Research commissioned by Veritas Technologies has found that businesses are failing to capitalise on the opportunities offered by joined-up strategies for Kubernetes deployments, leaving DevOps and project teams to solve challenges, like data protection, on their own.
Over a third of UAE organisations (32%) have already deployed Kubernetes for mission critical applications but this is often being driven at the project level, with 51% of Kubernetes adoption decisions being made without significant influence from the CIO or IT leadership team.
The 1,100 senior IT decision-makers surveyed for the research revealed that the adoption of Kubernetes is being driven by multiple parties: individual IT project teams (43%), Boards and business leaders (46%), DevOps (26%), and even cloud providers (27%).
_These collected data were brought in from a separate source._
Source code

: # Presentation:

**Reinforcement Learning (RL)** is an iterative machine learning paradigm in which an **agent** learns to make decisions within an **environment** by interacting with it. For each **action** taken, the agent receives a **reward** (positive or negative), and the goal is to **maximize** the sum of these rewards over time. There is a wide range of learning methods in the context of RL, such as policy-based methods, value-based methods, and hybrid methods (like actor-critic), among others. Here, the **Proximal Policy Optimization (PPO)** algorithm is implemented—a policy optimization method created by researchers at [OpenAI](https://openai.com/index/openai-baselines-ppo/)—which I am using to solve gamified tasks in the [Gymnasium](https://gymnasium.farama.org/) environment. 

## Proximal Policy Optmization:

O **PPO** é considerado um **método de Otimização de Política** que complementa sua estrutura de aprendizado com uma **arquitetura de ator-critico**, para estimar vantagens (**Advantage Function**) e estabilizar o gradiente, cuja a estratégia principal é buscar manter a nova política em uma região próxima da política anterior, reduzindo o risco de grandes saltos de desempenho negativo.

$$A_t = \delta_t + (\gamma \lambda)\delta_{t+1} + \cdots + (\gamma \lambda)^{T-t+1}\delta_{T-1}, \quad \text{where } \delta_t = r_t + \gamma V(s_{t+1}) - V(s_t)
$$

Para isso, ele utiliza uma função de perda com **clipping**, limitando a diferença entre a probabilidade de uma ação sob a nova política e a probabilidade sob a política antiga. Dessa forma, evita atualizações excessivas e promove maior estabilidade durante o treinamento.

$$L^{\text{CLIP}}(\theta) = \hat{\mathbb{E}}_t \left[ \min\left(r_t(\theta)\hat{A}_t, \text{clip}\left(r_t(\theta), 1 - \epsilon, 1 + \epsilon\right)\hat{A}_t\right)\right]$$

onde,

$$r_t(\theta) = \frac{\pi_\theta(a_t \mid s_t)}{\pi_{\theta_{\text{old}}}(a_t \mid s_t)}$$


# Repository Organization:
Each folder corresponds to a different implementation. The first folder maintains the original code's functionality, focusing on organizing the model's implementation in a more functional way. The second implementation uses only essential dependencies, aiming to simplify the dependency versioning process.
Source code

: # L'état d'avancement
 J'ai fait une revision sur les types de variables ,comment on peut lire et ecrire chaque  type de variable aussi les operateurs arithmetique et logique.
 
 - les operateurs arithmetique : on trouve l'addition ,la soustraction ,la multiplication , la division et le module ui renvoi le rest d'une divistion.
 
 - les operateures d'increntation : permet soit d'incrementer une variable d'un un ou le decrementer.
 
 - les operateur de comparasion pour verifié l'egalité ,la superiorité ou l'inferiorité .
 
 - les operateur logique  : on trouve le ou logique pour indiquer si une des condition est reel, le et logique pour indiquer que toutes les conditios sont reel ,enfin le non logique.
While IT leaders were identified as a stakeholder in the small majority of decisions, this was not the case 51% of the time.
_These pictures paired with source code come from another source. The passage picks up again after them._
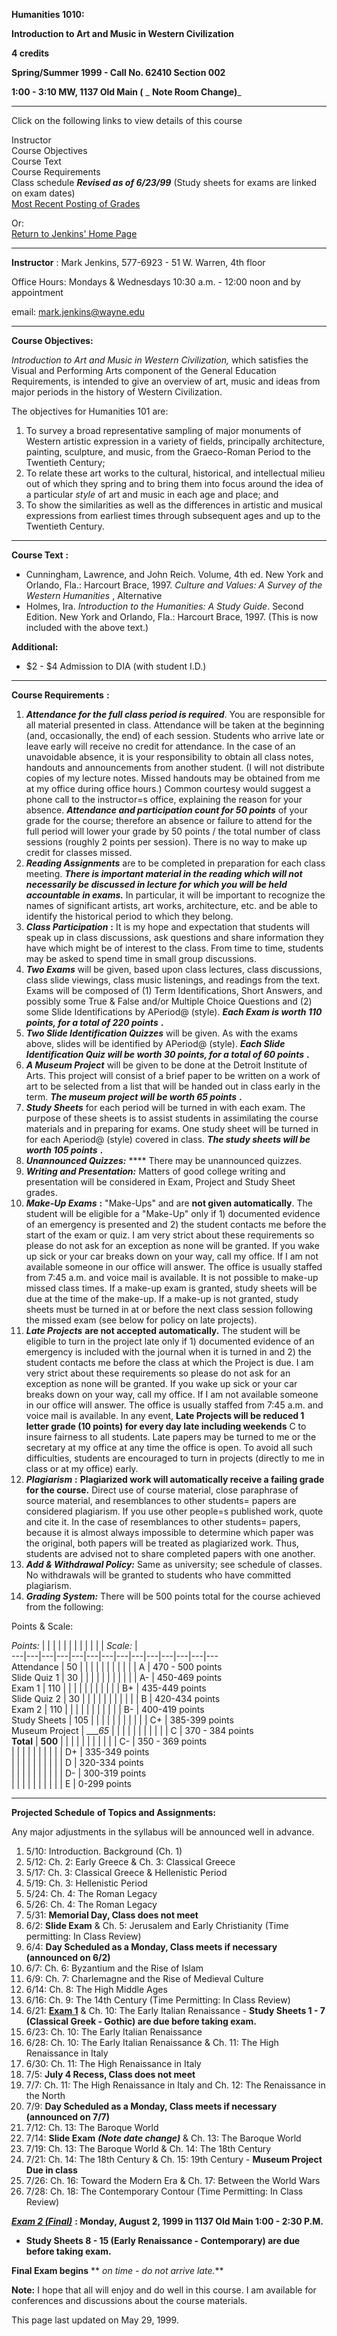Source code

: **Humanities 1010:**

**Introduction to Art and Music in Western Civilization**

**4 credits**

**Spring/Summer 1999 - Call No. 62410 Section 002**

**1:00 - 3:10 MW, 1137 Old Main (** _ **Note Room Change)**_

* * *



Click on the following links to view details of this course

Instructor  
Course Objectives  
Course Text  
Course Requirements  
Class schedule _**Revised as of 6/23/99**_ (Study sheets for exams are linked
on exam dates)  
[Most Recent Posting of Grades](grades62410.html)

Or:  
[Return to Jenkins' Home Page](index.html)

* * *

**Instructor** : Mark Jenkins, 577-6923 - 51 W. Warren, 4th floor

Office Hours: Mondays & Wednesdays 10:30 a.m. - 12:00 noon and by appointment

email: [mark.jenkins@wayne.edu](mailto:mark.jenkins@wayne.edu)

* * *

**Course Objectives:**

_Introduction to Art and Music in Western Civilization,_ which satisfies the
Visual and Performing Arts component of the General Education Requirements, is
intended to give an overview of art, music and ideas from major periods in the
history of Western Civilization.

The objectives for Humanities 101 are:

  1. To survey a broad representative sampling of major monuments of Western artistic expression in a variety of fields, principally architecture, painting, sculpture, and music, from the Graeco-Roman Period to the Twentieth Century;
  2. To relate these art works to the cultural, historical, and intellectual milieu out of which they spring and to bring them into focus around the idea of a particular _style_ of art and music in each age and place; and
  3. To show the similarities as well as the differences in artistic and musical expressions from earliest times through subsequent ages and up to the Twentieth Century.

* * *

**Course Text** **:**

* Cunningham, Lawrence, and John Reich. Volume, 4th ed. New York and Orlando, Fla.: Harcourt Brace, 1997. _Culture and Values: A Survey of the Western Humanities_ , Alternative 
* Holmes, Ira. _Introduction to the Humanities: A Study Guide_. Second Edition. New York and Orlando, Fla.: Harcourt Brace, 1997. (This is now included with the above text.)

**Additional:**

  * $2 - $4 Admission to DIA (with student I.D.)

* * *

**Course Requirements** **:**

  1. **_Attendance for the full class period is required_**. You are responsible for all material presented in class. Attendance will be taken at the beginning (and, occasionally, the end) of each session. Students who arrive late or leave early will receive no credit for attendance. In the case of an unavoidable absence, it is your responsibility to obtain all class notes, handouts and announcements from another student. (I will not distribute copies of my lecture notes. Missed handouts may be obtained from me at my office during office hours.) Common courtesy would suggest a phone call to the instructor=s office, explaining the reason for your absence. **_Attendance and participation count for 50 points_** of your grade for the course; therefore an absence or failure to attend for the full period will lower your grade by 50 points / the total number of class sessions (roughly 2 points per session). There is no way to make up credit for classes missed.
  2. **_Reading Assignments_** are to be completed in preparation for each class meeting. **_There is important material in the reading which will not necessarily be discussed in lecture for which you will be held accountable in exams._** In particular, it will be important to recognize the names of significant artists, art works, architecture, etc. and be able to identify the historical period to which they belong.
  3. **_Class Participation_** **:** It is my hope and expectation that students will speak up in class discussions, ask questions and share information they have which might be of interest to the class. From time to time, students may be asked to spend time in small group discussions.
  4. **_Two Exams_** will be given, based upon class lectures, class discussions, class slide viewings, class music listenings, and readings from the text. Exams will be composed of (1) Term Identifications, Short Answers, and possibly some True  & False and/or Multiple Choice Questions and (2) some Slide Identifications by APeriod@ (style). **_Each Exam is worth 110 points, for a total of 220 points_** **.**
  5. **_Two Slide Identification Quizzes_** will be given. As with the exams above, slides will be identified by APeriod@ (style). **_Each Slide Identification Quiz will be worth 30 points, for a total of 60 points_** **.**
  6. **_A Museum Project_** will be given to be done at the Detroit Institute of Arts. This project will consist of a brief paper to be written on a work of art to be selected from a list that will be handed out in class early in the term. **_The museum project will be worth 65 points_** **.**
  7. **_Study Sheets_** for each period will be turned in with each exam. The purpose of these sheets is to assist students in assimilating the course materials and in preparing for exams. One study sheet will be turned in for each Aperiod@ (style) covered in class. **_The study sheets will be worth 105 points_** **.**
  8. **_Unannounced Quizzes:_** **** There may be unannounced quizzes.
  9. **_Writing and Presentation:_** Matters of good college writing and presentation will be considered in Exam, Project and Study Sheet grades.
  10. **_Make-Up Exams_** **:** "Make-Ups" and are **not given automatically**. The student will be eligible for a  "Make-Up" only if 1) documented evidence of an emergency is presented and 2) the student contacts me before the start of the exam or quiz. I am very strict about these requirements so please do not ask for an exception as none will be granted. If you wake up sick or your car breaks down on your way, call my office. If I am not available someone in our office will answer. The office is usually staffed from 7:45 a.m. and voice mail is available. It is not possible to make-up missed class times. If a make-up exam is granted, study sheets will be due at the time of the make-up. If a make-up is not granted, study sheets must be turned in at or before the next class session following the missed exam (see below for policy on late projects).
  11. **_Late Projects_** **are not accepted automatically.** The student will be eligible to turn in the project late only if 1) documented evidence of an emergency is included with the journal when it is turned in and 2) the student contacts me before the class at which the Project is due. I am very strict about these requirements so please do not ask for an exception as none will be granted. If you wake up sick or your car breaks down on your way, call my office. If I am not available someone in our office will answer. The office is usually staffed from 7:45 a.m. and voice mail is available. In any event, **Late Projects will be reduced 1 letter grade (10 points) for every day late including weekends** C to insure fairness to all students. Late papers may be turned to me or the secretary at my office at any time the office is open. To avoid all such difficulties, students are encouraged to turn in projects (directly to me in class or at my office) early.
  12. **_Plagiarism_** **:** **Plagiarized work will automatically receive a failing grade for the course.** Direct use of course material, close paraphrase of source material, and resemblances to other students= papers are considered plagiarism. If you use other people=s published work, quote and cite it. In the case of resemblances to other students= papers, because it is almost always impossible to determine which paper was the original, both papers will be treated as plagiarized work. Thus, students are advised not to share completed papers with one another.
  13. **_Add & Withdrawal Policy:_** Same as university; see schedule of classes. No withdrawals will be granted to students who have committed plagiarism.
  14. **_Grading System:_** There will be 500 points total for the course achieved from the following:

Points & Scale:

_Points:_ |    |   |   |   |   |   |   |   |   |   |   | _Scale:_ |  
---|---|---|---|---|---|---|---|---|---|---|---|---|---  
Attendance | 50 |   |   |   |   |   |   |   |   |   |   | A | 470 - 500 points  
Slide Quiz 1 | 30 |   |   |   |   |   |   |   |   |   |   | A- | 450-469
points  
Exam 1 | 110 |   |   |   |   |   |   |   |   |   |   | B+ | 435-449 points  
Slide Quiz 2 | 30 |   |   |   |   |   |   |   |   |   |   | B | 420-434 points  
Exam 2 | 110 |   |   |   |   |   |   |   |   |   |   | B- | 400-419 points  
Study Sheets | 105 |   |   |   |   |   |   |   |   |   |   | C+ | 385-399
points  
Museum Project  | ____65_ |    |   |   |   |   |   |   |   |   |   | C | 370 -
384 points  
**Total** | **500** |    |   |   |   |   |   |   |   |   |   | C- | 350 - 369
points  
  |   |   |   |   |   |   |   |   |   | D+ | 335-349 points  
  |   |   |   |   |   |   |   |   |   | D | 320-334 points  
  |   |   |   |   |   |   |   |   |   | D- | 300-319 points  
  |   |   |   |   |   |   |   |   |   | E | 0-299 points  
  
* * *

**Projected Schedule** **of Topics and Assignments:**

Any major adjustments in the syllabus will be announced well in advance.

  1. 5/10: Introduction. Background (Ch. 1)
  2. 5/12: Ch. 2: Early Greece & Ch. 3: Classical Greece
  3. 5/17: Ch. 3: Classical Greece & Hellenistic Period
  4. 5/19: Ch. 3: Hellenistic Period
  5. 5/24: Ch. 4: The Roman Legacy
  6. 5/26: Ch. 4: The Roman Legacy
  7. 5/31: **Memorial Day, Class does not meet**
  8. 6/2: **Slide Exam** & Ch. 5: Jerusalem and Early Christianity (Time permitting: In Class Review)
  9. 6/4: **Day Scheduled as a Monday, Class meets if necessary (announced on 6/2)**
  10. 6/7: Ch. 6: Byzantium and the Rise of Islam
  11. 6/9: Ch. 7: Charlemagne and the Rise of Medieval Culture
  12. 6/14: Ch. 8: The High Middle Ages
  13. 6/16: Ch. 9: The 14th Century (Time Permitting: In Class Review)
  14. 6/21: [**Exam 1**](62410Ex1SS.html) & Ch. 10: The Early Italian Renaissance - **Study Sheets 1 - 7 (Classical Greek - Gothic) are due before taking exam.**
  15. 6/23: Ch. 10: The Early Italian Renaissance
  16. 6/28: Ch. 10: The Early Italian Renaissance & Ch. 11: The High Renaissance in Italy
  17. 6/30: Ch. 11: The High Renaissance in Italy
  18. 7/5: **July 4 Recess, Class does not meet**
  19. 7/7: Ch. 11: The High Renaissance in Italy and Ch. 12: The Renaissance in the North
  20. 7/9: **Day Scheduled as a Monday, Class meets if necessary (announced on 7/7)**
  21. 7/12: Ch. 13: The Baroque World
  22. 7/14: **Slide Exam** _**(Note date change)**_ & Ch. 13: The Baroque World
  23. 7/19: Ch. 13: The Baroque World & Ch. 14: The 18th Century
  24. 7/21: Ch. 14: The 18th Century & Ch. 15: 19th Century - **Museum Project Due in class**
  25. 7/26: Ch. 16: Toward the Modern Era & Ch. 17: Between the World Wars
  26. 7/28: Ch. 18: The Contemporary Contour (Time Permitting: In Class Review)

[**_Exam 2 (Final)_**](62410Ex2SS.html) **: Monday, August 2, 1999 in 1137 Old
Main 1:00 - 2:30 P.M.**

  * **Study Sheets 8 - 15 (Early Renaissance - Contemporary) are due before taking exam.**

**Final Exam begins** ** _on time - do not arrive late._**

**Note:** I hope that all will enjoy and do well in this course. I am
available for conferences and discussions about the course materials.

This page last updated on May 29, 1999.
Ramzi Itani, Regional Director at Veritas Technologies, said: “Containers have become the de facto standard for implementing microservices-based architectures to build web-scale applications with shorter development cycles. Without doubt organisations in the Middle East today are choosing Kubernetes for their open-source container orchestration system. By automating containerized software deployment and management, Kubernetes offers a world of benefits for businesses – it’s affordable, flexible, scalable and really easy to deploy. Development teams in the UAE want to embrace those benefits whole-heartedly. However, making that decision outside of a holistic IT strategy can mean that these projects miss the support of shared IT functions – such as data protection. Although the benefits of Kubernetes are vast, protection measures must keep pace so that Kubernetes doesn’t become the Achilles heel in businesses’ ransomware defense strategies.”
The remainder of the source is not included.